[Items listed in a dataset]
* * * * *
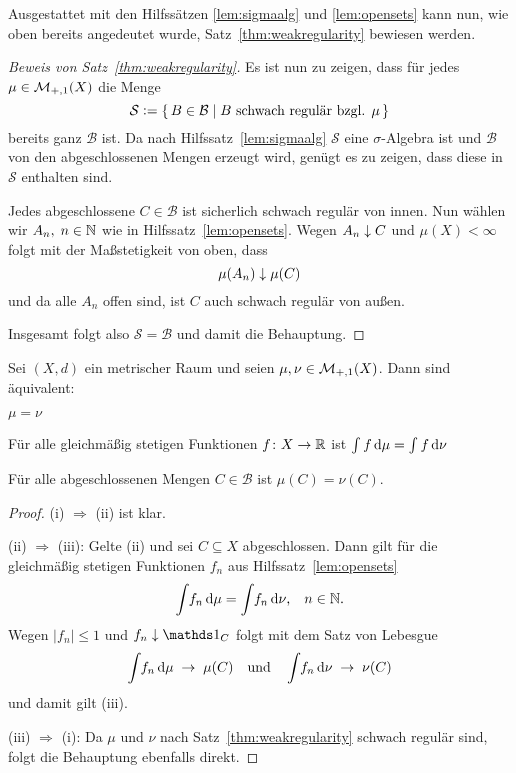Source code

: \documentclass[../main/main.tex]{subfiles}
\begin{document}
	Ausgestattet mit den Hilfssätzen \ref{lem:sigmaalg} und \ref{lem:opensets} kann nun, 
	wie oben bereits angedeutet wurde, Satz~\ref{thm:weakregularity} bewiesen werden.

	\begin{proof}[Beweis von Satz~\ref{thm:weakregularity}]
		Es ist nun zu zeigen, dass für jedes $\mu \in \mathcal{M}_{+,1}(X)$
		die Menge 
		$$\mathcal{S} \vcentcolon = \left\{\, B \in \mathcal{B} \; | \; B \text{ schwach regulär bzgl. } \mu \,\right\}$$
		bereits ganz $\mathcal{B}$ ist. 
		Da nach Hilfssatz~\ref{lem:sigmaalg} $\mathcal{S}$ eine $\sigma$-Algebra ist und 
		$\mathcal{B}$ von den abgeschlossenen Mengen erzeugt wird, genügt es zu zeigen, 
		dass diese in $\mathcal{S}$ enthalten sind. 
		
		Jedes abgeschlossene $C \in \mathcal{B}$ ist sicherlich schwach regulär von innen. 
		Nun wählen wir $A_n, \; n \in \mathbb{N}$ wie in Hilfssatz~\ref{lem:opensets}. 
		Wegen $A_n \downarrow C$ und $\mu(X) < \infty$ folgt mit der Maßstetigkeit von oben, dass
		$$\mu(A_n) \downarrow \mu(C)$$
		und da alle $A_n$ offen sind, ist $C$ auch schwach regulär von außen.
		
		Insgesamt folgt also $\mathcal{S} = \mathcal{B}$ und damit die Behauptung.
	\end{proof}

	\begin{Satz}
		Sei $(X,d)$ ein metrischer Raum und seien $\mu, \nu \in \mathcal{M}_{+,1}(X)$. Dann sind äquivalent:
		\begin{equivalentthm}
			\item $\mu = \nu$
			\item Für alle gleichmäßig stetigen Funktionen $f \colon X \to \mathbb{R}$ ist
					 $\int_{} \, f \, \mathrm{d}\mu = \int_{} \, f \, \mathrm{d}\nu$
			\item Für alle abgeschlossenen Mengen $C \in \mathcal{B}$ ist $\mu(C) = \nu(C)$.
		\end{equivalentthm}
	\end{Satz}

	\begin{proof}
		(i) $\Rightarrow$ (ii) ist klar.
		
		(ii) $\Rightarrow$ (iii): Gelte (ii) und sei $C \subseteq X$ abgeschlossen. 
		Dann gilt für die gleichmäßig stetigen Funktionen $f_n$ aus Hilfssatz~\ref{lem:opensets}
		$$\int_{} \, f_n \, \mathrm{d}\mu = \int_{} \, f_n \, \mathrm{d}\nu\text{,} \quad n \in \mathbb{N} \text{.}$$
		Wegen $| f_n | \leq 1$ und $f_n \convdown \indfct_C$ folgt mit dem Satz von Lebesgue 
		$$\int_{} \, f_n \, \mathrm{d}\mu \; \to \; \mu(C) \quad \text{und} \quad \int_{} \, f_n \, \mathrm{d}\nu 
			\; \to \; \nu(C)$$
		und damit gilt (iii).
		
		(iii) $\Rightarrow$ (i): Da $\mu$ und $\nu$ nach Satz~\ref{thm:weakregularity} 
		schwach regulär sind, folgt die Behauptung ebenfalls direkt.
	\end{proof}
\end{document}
* * * * *
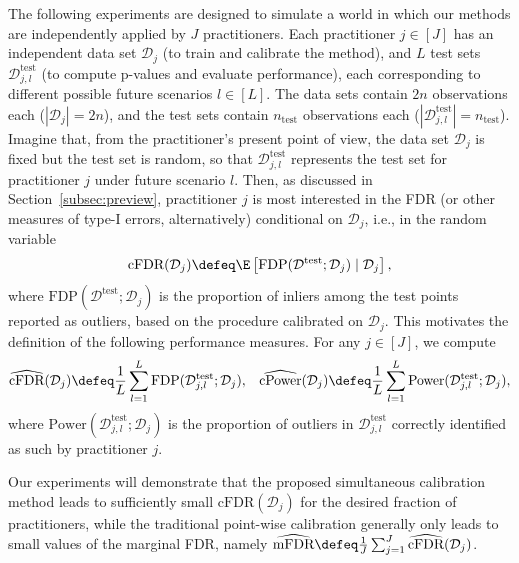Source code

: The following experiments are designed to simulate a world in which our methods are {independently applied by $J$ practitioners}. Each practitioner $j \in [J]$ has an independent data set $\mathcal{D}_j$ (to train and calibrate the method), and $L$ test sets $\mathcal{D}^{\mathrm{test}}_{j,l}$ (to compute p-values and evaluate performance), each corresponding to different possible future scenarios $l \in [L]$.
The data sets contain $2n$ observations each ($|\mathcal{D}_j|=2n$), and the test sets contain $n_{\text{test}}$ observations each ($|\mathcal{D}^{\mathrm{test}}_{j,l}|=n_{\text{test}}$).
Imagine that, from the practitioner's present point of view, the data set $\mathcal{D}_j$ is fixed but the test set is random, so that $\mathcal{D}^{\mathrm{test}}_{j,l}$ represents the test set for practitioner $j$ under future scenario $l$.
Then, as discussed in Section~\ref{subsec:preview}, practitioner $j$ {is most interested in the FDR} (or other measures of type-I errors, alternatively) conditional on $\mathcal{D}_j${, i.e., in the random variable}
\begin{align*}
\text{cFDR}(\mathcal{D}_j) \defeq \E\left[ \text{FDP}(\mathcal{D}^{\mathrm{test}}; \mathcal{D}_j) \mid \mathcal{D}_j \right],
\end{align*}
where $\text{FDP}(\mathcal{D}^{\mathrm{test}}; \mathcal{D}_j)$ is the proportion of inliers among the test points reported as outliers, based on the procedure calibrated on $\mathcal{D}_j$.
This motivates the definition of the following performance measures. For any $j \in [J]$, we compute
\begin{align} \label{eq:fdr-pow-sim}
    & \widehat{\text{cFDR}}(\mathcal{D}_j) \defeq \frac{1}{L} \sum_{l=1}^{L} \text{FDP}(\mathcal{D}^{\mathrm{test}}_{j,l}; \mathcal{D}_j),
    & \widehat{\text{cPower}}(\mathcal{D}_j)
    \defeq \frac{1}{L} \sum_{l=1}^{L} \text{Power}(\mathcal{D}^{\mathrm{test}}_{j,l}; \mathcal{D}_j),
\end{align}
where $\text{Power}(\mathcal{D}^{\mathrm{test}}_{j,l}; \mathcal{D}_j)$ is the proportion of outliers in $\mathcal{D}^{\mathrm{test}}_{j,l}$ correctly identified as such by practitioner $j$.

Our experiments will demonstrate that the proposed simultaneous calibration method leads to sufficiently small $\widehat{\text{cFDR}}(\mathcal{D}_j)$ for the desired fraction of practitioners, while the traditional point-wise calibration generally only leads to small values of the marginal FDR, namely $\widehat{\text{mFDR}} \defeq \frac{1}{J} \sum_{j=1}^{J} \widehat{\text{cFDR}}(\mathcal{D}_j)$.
* * * * *
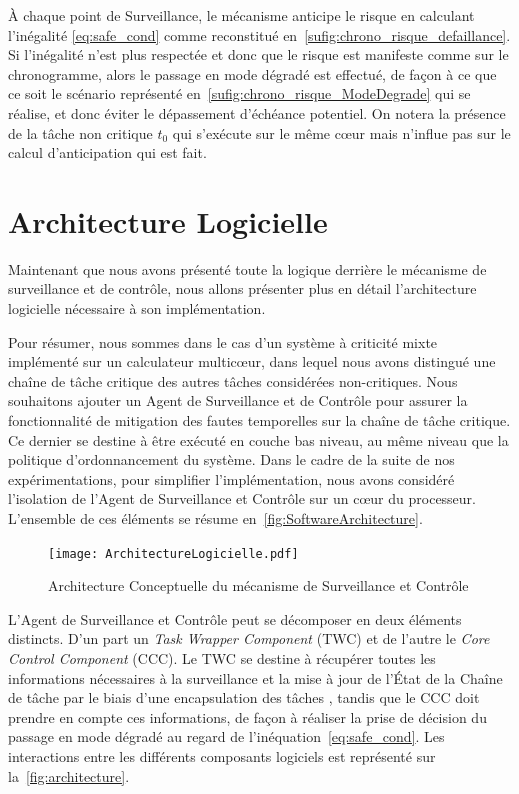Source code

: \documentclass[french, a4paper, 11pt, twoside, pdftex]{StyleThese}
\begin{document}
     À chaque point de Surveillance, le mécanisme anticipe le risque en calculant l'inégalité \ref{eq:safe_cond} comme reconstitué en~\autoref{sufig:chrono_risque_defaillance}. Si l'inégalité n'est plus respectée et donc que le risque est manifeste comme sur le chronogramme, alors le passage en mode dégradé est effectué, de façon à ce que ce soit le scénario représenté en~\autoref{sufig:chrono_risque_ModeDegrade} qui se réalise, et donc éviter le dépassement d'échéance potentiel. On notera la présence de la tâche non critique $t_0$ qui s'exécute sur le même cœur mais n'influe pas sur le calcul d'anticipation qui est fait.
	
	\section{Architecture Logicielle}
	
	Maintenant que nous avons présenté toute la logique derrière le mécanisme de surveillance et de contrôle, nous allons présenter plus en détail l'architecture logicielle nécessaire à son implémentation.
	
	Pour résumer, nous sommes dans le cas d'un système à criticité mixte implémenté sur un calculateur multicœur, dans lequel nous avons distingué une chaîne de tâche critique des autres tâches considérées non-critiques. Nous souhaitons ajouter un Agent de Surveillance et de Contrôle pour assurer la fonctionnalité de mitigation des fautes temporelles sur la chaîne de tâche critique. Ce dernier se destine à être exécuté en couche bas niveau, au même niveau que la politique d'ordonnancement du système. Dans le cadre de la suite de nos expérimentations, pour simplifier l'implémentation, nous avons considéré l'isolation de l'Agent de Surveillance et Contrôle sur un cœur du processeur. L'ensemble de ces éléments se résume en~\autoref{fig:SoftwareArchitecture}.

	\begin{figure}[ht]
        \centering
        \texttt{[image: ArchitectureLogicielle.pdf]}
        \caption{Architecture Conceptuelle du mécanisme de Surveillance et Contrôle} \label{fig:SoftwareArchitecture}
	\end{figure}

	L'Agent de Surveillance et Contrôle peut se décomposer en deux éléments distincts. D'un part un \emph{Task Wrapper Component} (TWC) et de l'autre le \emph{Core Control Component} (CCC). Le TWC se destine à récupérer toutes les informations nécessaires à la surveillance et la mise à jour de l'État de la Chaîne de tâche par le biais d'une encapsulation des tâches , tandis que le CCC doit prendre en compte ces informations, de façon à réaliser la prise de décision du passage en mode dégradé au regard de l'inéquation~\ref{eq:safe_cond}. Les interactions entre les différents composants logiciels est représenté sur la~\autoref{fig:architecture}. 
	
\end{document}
* * * * *
Required action:
From the records above, pick out and copy each line holding the word "outliers".

Task solution:
where $\text{FDP}(\mathcal{D}^{\mathrm{test}}; \mathcal{D}_j)$ is the proportion of inliers among the test points reported as outliers, based on the procedure calibrated on $\mathcal{D}_j$.
where $\text{Power}(\mathcal{D}^{\mathrm{test}}_{j,l}; \mathcal{D}_j)$ is the proportion of outliers in $\mathcal{D}^{\mathrm{test}}_{j,l}$ correctly identified as such by practitioner $j$.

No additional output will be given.